Smiles, travel and a beautiful women is essentially the summation of my lifestyle but what provides to make that possible is isolation. That was acceptable until I found a woman I couldn’t be apart from. Which is why I have found an excuse time and time again throughout the last year to prevent me from going back to “work” because oddly enough Afghanistan is where I find peace. Im stripped away from all distractions and vices so I turn inward to develop myself professionally and personally essentially creating the perfect man just to crucify him when I return. In the past I have created so much chaos at home to welcome a return to being under arms again hungry to re-engage the enemy.
I was willing to say good-bye to my children time and time again because I could never be allowed to be the primary parent due to my gender. So my role with them has been to guide, teach and allow them to explore the planet and truly turn into the unique and beautiful people God intended them to be. While at the same time build a financial portfolio so that they will have the means to pursue any desire. I found myself in relationships with fiercely independent women who focused on goals as opposed to a shared future to shield me from deeper commitment. Unexpectedly, for the past 9 months I have shared my life with someone that has complimented me in every way and has inspired me to achieve dreams that I’d always before said “some day”. Now I find she is making my greatest dream of all become a reality “To find peace in America” and much like in war I need a team to accomplish victory. Im not saying she is my key to happiness but she is my mission objective and as long as I have a mission I will be successful.

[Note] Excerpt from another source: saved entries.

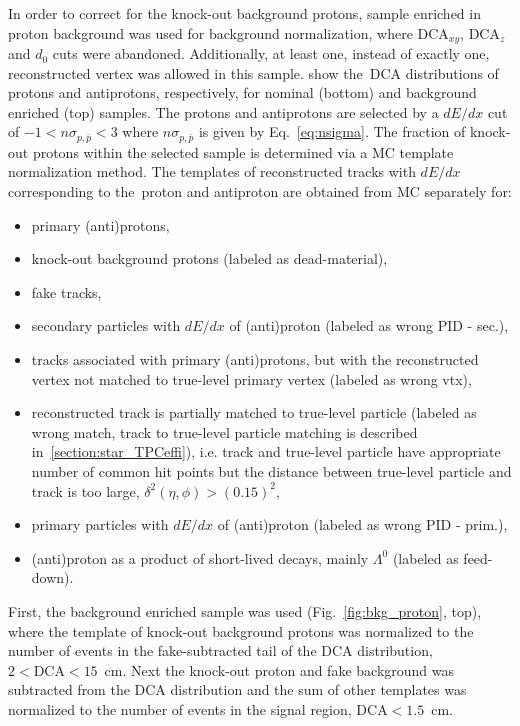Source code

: In order to correct for the knock-out background protons, sample enriched in proton background  was used for background normalization, where $\textrm{DCA}_{xy}$, $\textrm{DCA}_z$ and $d_0$ cuts were abandoned. Additionally, at least one, instead of exactly one,  reconstructed vertex was allowed in this sample.   show the~$\textrm{DCA}$ distributions of protons and antiprotons, respectively, for  nominal (bottom) and background enriched (top) samples. %
The protons and antiprotons are selected by a $dE/dx$ cut of $-1 < n\sigma_{p,\bar{p}} < 3$ where $n\sigma_{p,\bar{p}}$ is given by Eq.~\eqref{eq:nsigma}. The fraction of knock-out protons within the selected sample is determined via a MC template normalization method. The templates of reconstructed tracks with $dE/dx$ corresponding to the~proton and antiproton are obtained from MC separately for:
\begin{itemize}
	\item primary (anti)protons,
	\item knock-out background protons (labeled as dead-material),
	\item fake tracks,
	\item secondary particles with $dE/dx$ of (anti)proton (labeled as wrong PID - sec.),
	\item tracks associated with primary (anti)protons, but with the reconstructed vertex  not matched to true-level primary vertex (labeled as wrong vtx),
	\item reconstructed track is partially matched to true-level particle (labeled as wrong match, track to true-level particle matching is described in~\ref{section:star_TPCeffi}), i.e.  track and true-level particle have appropriate number of common hit points but the distance between true-level particle and track is too large, $\delta^2\left(\eta,\phi\right)>\left(0.15\right)^2$, 
	\item primary particles with $dE/dx$ of (anti)proton (labeled as wrong PID - prim.),
	\item (anti)proton as a product of short-lived decays, mainly $\Lambda^0$ (labeled as feed-down).
\end{itemize}



First, the background enriched sample was used  (Fig.~\ref{fig:bkg_proton}, top), where the template of knock-out background protons was normalized to the number of events in the fake-subtracted tail of the $\textrm{DCA}$ distribution, $2<\textrm{DCA}<15$~cm. Next the knock-out proton and fake background was subtracted from the $\textrm{DCA}$ distribution and the sum of other templates was normalized to the number of events in the signal region,  $\textrm{DCA}<1.5$~cm. 

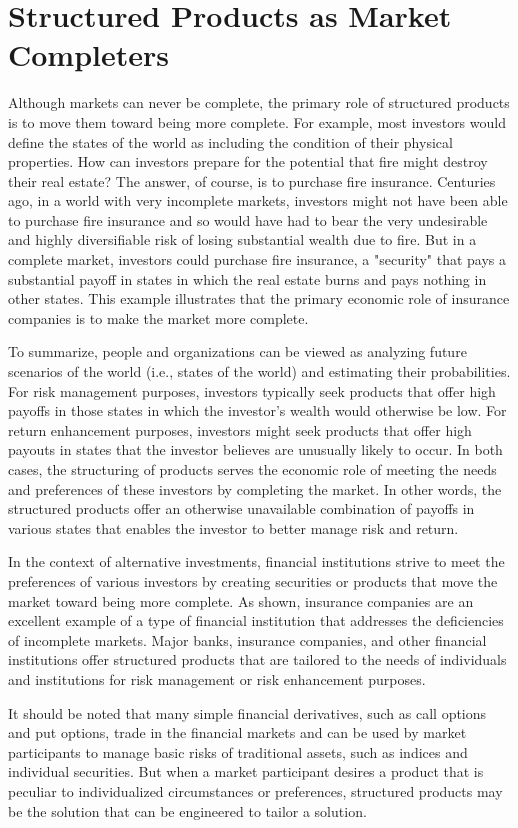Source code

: \documentclass[11pt]{article}
\begin{document}
\section*{Structured Products as Market Completers}
Although markets can never be complete, the primary role of structured products is to move them toward being more complete. For example, most investors would define the states of the world as including the condition of their physical properties. How can investors prepare for the potential that fire might destroy their real estate? The answer, of course, is to purchase fire insurance. Centuries ago, in a world with very incomplete markets, investors might not have been able to purchase fire insurance and so would have had to bear the very undesirable and highly diversifiable risk of losing substantial wealth due to fire. But in a complete market, investors could purchase fire insurance, a "security" that pays a substantial payoff in states in which the real estate burns and pays nothing in other states. This example illustrates that the primary economic role of insurance companies is to make the market more complete.

To summarize, people and organizations can be viewed as analyzing future scenarios of the world (i.e., states of the world) and estimating their probabilities. For risk management purposes, investors typically seek products that offer high payoffs in those states in which the investor's wealth would otherwise be low. For return enhancement purposes, investors might seek products that offer high payouts in states that the investor believes are unusually likely to occur. In both cases, the structuring of products serves the economic role of meeting the needs and preferences of these investors by completing the market. In other words, the structured products offer an otherwise unavailable combination of payoffs in various states that enables the investor to better manage risk and return.

In the context of alternative investments, financial institutions strive to meet the preferences of various investors by creating securities or products that move the market toward being more complete. As shown, insurance companies are an excellent example of a type of financial institution that addresses the deficiencies of incomplete markets. Major banks, insurance companies, and other financial institutions offer structured products that are tailored to the needs of individuals and institutions for risk management or risk enhancement purposes.

It should be noted that many simple financial derivatives, such as call options and put options, trade in the financial markets and can be used by market participants to manage basic risks of traditional assets, such as indices and individual securities. But when a market participant desires a product that is peculiar to individualized circumstances or preferences, structured products may be the solution that can be engineered to tailor a solution.
\end{document}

One of my greater fears. Will she love the man I become? Since we’ve met Ive had Money, Freedom and a Job that all fueled an Ego that allowed for me to drapes around with my chest puffed out like a Rich White Republican. When I fully transition out of the Profession will I still be able to shine as brightly in her eyes? Its no hit on her but also a question of myself. Will I be a different man? Or will my Ego get the better of me so that I run back to the easy money. Essentially will I be comfortable being myself once I strip away all the things that make me… ME?
With all these questions I find whirling around my mind. I know one thing for certain. I have found someone who loves me and I would be an absolute coward if I didn’t try to “find my peace at home” to be with her.